Coxiella burnetii is the causative agent of human Q fever, a zoonotic disease that can cause a debiliting, flu- like illness in acute cases, or a life-threatening endocarditis in chronic patients. Q fever patients present with few distinguishing clinical features, and chronic disease requires a minimum of 18 months of antibiotic treatment, highlighting the need for new therapeutics. An obligate intracellular pathogen, Coxiella survives inside a large, lysosome-like parasitophorous vacuole that is essential for bacterial replication and protects the bacteria from the host immune response. The Coxiella parasitophorous vacuole (CPV) forms through heterotypic fusion with host endosomes and autophagosomes, a process which also delivers cholesterol to the CPV membrane. We recently determined that accumulation of host cholesterol in the CPV is toxic to the bacteria, and hypothesize that Coxiella must deplete CPV cholesterol in order to survive within the host cell. The objective of this application is to test our hypothesis that Coxiella uses two distinct mechanisms to manipulate CPV cholesterol.

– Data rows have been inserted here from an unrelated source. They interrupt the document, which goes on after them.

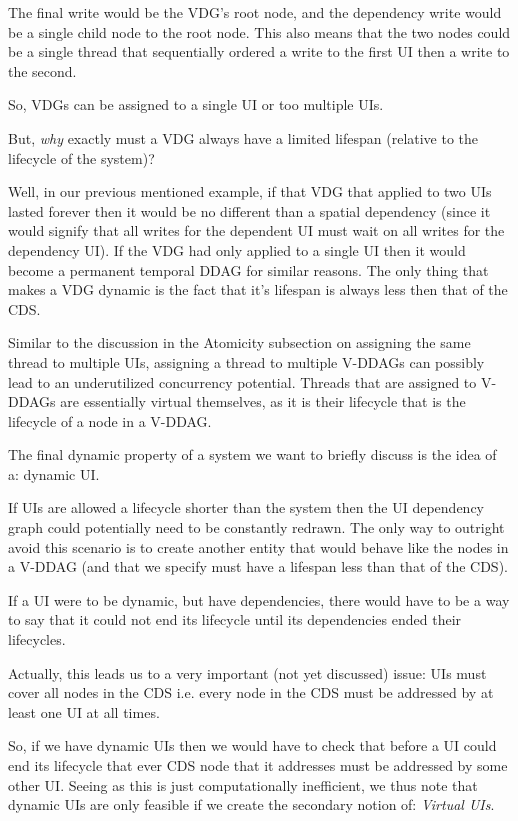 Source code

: The final write would be the VDG's root node, and the dependency write would be a single child node to the root node. This also means that the two nodes could be a single thread that sequentially ordered a write to the first UI then a write to the second.

So, VDGs can be assigned to a single UI or too multiple UIs.

But, \textit{why} exactly must a VDG always have a limited lifespan (relative to the lifecycle of the system)? 

Well, in our previous mentioned example, if that VDG that applied to two UIs lasted forever then it would be no different than a spatial dependency (since it would signify that all writes for the dependent UI must wait on all writes for the dependency UI). If the VDG had only applied to a single UI then it would become a permanent temporal DDAG for similar reasons. The only thing that makes a VDG dynamic is the fact that it's lifespan is always less then that of the CDS.

Similar to the discussion in the Atomicity subsection on assigning the same thread to multiple UIs, assigning a thread to multiple V-DDAGs can possibly lead to an underutilized concurrency potential. Threads that are assigned to V-DDAGs are essentially virtual themselves, as it is their lifecycle that is the lifecycle of a node in a V-DDAG.

The final dynamic property of a system we want to briefly discuss is the idea of a: dynamic UI.

If UIs are allowed a lifecycle shorter than the system then the UI dependency graph could potentially need to be constantly redrawn. The only way to outright avoid this scenario is to create another entity that would behave like the nodes in a V-DDAG (and that we specify must have a lifespan less than that of the CDS).

If a UI were to be dynamic, but have dependencies, there would have to be a way to say that it could not end its lifecycle until its dependencies ended their lifecycles.

Actually, this leads us to a very important (not yet discussed) issue: UIs must cover all nodes in the CDS i.e. every node in the CDS must be addressed by at least one UI at all times. 

So, if we have dynamic UIs then we would have to check that before a UI could end its lifecycle that ever CDS node that it addresses must be addressed by some other UI. Seeing as this is just computationally inefficient, we thus note that dynamic UIs are only feasible if we create the secondary notion of: \textit{Virtual UIs}.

Aim 1 will test the role of membrane contact sites in cholesterol transfer between the CPV and the host endoplasmic reticulum.
Aim 2 will determine the role of putative Coxiella sterol reductases in modifying CPV cholesterol. At the conclusion of these studies, we will have elucidated how Coxiella manipulates host cholesterol to maintain the optimal microenvironment for bacterial surivival.
The obligate intracellular bacterial pathogen Coxiella burnetii is the causative agent of human Q fever. We propose to elucidate the molecular mechanisms behind Coxiella?s unique sensitivity to host cholesterol. Understanding the relationship behind cholesterol and Coxiella?s ability to survive within the host cell will identify novel therapeutic targets.